Exciting Despite Small Numbers
Two experts have expressed enthusiasm over these results.
“This is a very hard group to treat, and if the disease recurs, they essentially have zero survival,” commented David O’Malley, MD, gynecologic oncologist and assistant professor, Ohio State University Comprehensive Cancer Center, the Arthur G. James Cancer Hospital, and the Richard J. Solove Research Institute, Columbus. “So anything that offers the possibility of a complete response is very exciting.”
However, these results have to be taken in the context of a very small trial as well as a fairly toxic regimen that is very expensive to initiate, he told Medscape Medical News. “But if these responses are found to be durable, then this is an exciting new avenue to pursue for these women with little to no choices.”
Michael Birrer, MD, PhD, director of medical gynecologic oncology, Gynecologic Oncology Research Program, Massachusetts General Hospital in Boston, agreed that these results were exciting, despite the limited number of patients.

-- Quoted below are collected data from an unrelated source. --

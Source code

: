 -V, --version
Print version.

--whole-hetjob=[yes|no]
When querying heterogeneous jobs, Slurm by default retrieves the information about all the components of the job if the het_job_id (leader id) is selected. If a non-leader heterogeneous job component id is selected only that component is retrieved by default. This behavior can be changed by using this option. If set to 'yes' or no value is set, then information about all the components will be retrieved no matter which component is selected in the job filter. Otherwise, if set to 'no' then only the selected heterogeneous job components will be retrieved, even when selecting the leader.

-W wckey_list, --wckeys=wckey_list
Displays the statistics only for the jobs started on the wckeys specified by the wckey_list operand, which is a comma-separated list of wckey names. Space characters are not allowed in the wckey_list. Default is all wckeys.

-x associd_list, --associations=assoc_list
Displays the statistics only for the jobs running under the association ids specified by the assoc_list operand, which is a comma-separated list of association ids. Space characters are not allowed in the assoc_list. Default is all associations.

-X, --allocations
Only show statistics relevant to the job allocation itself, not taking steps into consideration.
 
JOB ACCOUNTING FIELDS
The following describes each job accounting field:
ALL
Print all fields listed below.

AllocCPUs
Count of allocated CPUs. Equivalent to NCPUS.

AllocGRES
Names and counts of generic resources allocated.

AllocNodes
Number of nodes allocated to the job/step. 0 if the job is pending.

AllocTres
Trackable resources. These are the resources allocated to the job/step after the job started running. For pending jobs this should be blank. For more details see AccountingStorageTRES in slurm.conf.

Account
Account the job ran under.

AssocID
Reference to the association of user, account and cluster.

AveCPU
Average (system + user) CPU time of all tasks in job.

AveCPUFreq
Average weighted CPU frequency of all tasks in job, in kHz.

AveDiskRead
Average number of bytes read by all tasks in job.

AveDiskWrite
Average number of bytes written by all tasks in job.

“For metastatic cervical cancer, the prognosis is amazingly dim, with what used to be about a 3.7-month survival now has been extended to about 6 months with bevacizumab [Avastin, Genentech, Inc],” he said. “But it is uniformly fatal. Still, we don’t see complete remissions, and we certainly don’t see prolonged remissions. So despite the small numbers, this is quite provocative and quite interesting.
“On top of that, this is an immune therapy intervention which has been around a long time, but there is a renewed interest in it because of the PD-1 drugs,” Dr. Birrer continued. “But because this is a viral propagated disease with HPV as the target, it all makes sense. Even though the numbers are small, I think a lot of us are quite excited about it.”
This study was supported by the National Cancer Institute, National Institutes of Health. The authors have disclosed no relevant financial relationships.
2014 Annual Meeting of the American Society of Clinical Oncology: Abstract LBA3008. Presented June 3, 2014.